**Directions for this task**
Your reply should be made up of every line in the records below that holds the string "lastname".

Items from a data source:
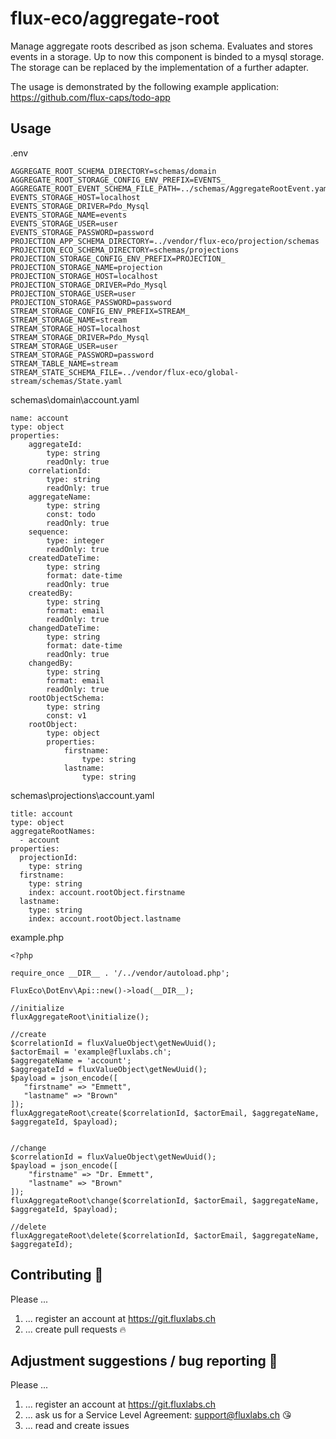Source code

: # flux-eco/aggregate-root

Manage aggregate roots described as json schema. Evaluates and stores events in a storage. Up to now this component is binded to a mysql storage. 
The storage can be replaced by the implementation of a further adapter.

The usage is demonstrated by the following example application:
https://github.com/flux-caps/todo-app

## Usage
.env
```
AGGREGATE_ROOT_SCHEMA_DIRECTORY=schemas/domain
AGGREGATE_ROOT_STORAGE_CONFIG_ENV_PREFIX=EVENTS_
AGGREGATE_ROOT_EVENT_SCHEMA_FILE_PATH=../schemas/AggregateRootEvent.yaml
EVENTS_STORAGE_HOST=localhost
EVENTS_STORAGE_DRIVER=Pdo_Mysql
EVENTS_STORAGE_NAME=events
EVENTS_STORAGE_USER=user
EVENTS_STORAGE_PASSWORD=password
PROJECTION_APP_SCHEMA_DIRECTORY=../vendor/flux-eco/projection/schemas
PROJECTION_ECO_SCHEMA_DIRECTORY=schemas/projections
PROJECTION_STORAGE_CONFIG_ENV_PREFIX=PROJECTION_
PROJECTION_STORAGE_NAME=projection
PROJECTION_STORAGE_HOST=localhost
PROJECTION_STORAGE_DRIVER=Pdo_Mysql
PROJECTION_STORAGE_USER=user
PROJECTION_STORAGE_PASSWORD=password
STREAM_STORAGE_CONFIG_ENV_PREFIX=STREAM_
STREAM_STORAGE_NAME=stream
STREAM_STORAGE_HOST=localhost
STREAM_STORAGE_DRIVER=Pdo_Mysql
STREAM_STORAGE_USER=user
STREAM_STORAGE_PASSWORD=password
STREAM_TABLE_NAME=stream
STREAM_STATE_SCHEMA_FILE=../vendor/flux-eco/global-stream/schemas/State.yaml
```

schemas\domain\account.yaml
```
name: account
type: object
properties:
    aggregateId:
        type: string
        readOnly: true
    correlationId:
        type: string
        readOnly: true
    aggregateName:
        type: string
        const: todo
        readOnly: true
    sequence:
        type: integer
        readOnly: true
    createdDateTime:
        type: string
        format: date-time
        readOnly: true
    createdBy:
        type: string
        format: email
        readOnly: true
    changedDateTime:
        type: string
        format: date-time
        readOnly: true
    changedBy:
        type: string
        format: email
        readOnly: true
    rootObjectSchema:
        type: string
        const: v1
    rootObject:
        type: object
        properties:
            firstname:
                type: string
            lastname:
                type: string
```

schemas\projections\account.yaml
```
title: account
type: object
aggregateRootNames:
  - account
properties:
  projectionId:
    type: string
  firstname:
    type: string
    index: account.rootObject.firstname
  lastname:
    type: string
    index: account.rootObject.lastname
```

example.php
```
<?php

require_once __DIR__ . '/../vendor/autoload.php';

FluxEco\DotEnv\Api::new()->load(__DIR__);

//initialize
fluxAggregateRoot\initialize();

//create
$correlationId = fluxValueObject\getNewUuid();
$actorEmail = 'example@fluxlabs.ch';
$aggregateName = 'account';
$aggregateId = fluxValueObject\getNewUuid();
$payload = json_encode([
   "firstname" => "Emmett",
   "lastname" => "Brown"
]);
fluxAggregateRoot\create($correlationId, $actorEmail, $aggregateName, $aggregateId, $payload);


//change
$correlationId = fluxValueObject\getNewUuid();
$payload = json_encode([
    "firstname" => "Dr. Emmett",
    "lastname" => "Brown"
]);
fluxAggregateRoot\change($correlationId, $actorEmail, $aggregateName, $aggregateId, $payload);

//delete
fluxAggregateRoot\delete($correlationId, $actorEmail, $aggregateName, $aggregateId);
```

## Contributing :purple_heart:
Please ...
1. ... register an account at https://git.fluxlabs.ch
2. ... create pull requests :fire:


## Adjustment suggestions / bug reporting :feet:
Please ...
1. ... register an account at https://git.fluxlabs.ch
2. ... ask us for a Service Level Agreement: support@fluxlabs.ch :kissing_heart:
3. ... read and create issues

**Exercise solution**
            lastname:
  lastname:
    index: account.rootObject.lastname
   "lastname" => "Brown"
    "lastname" => "Brown"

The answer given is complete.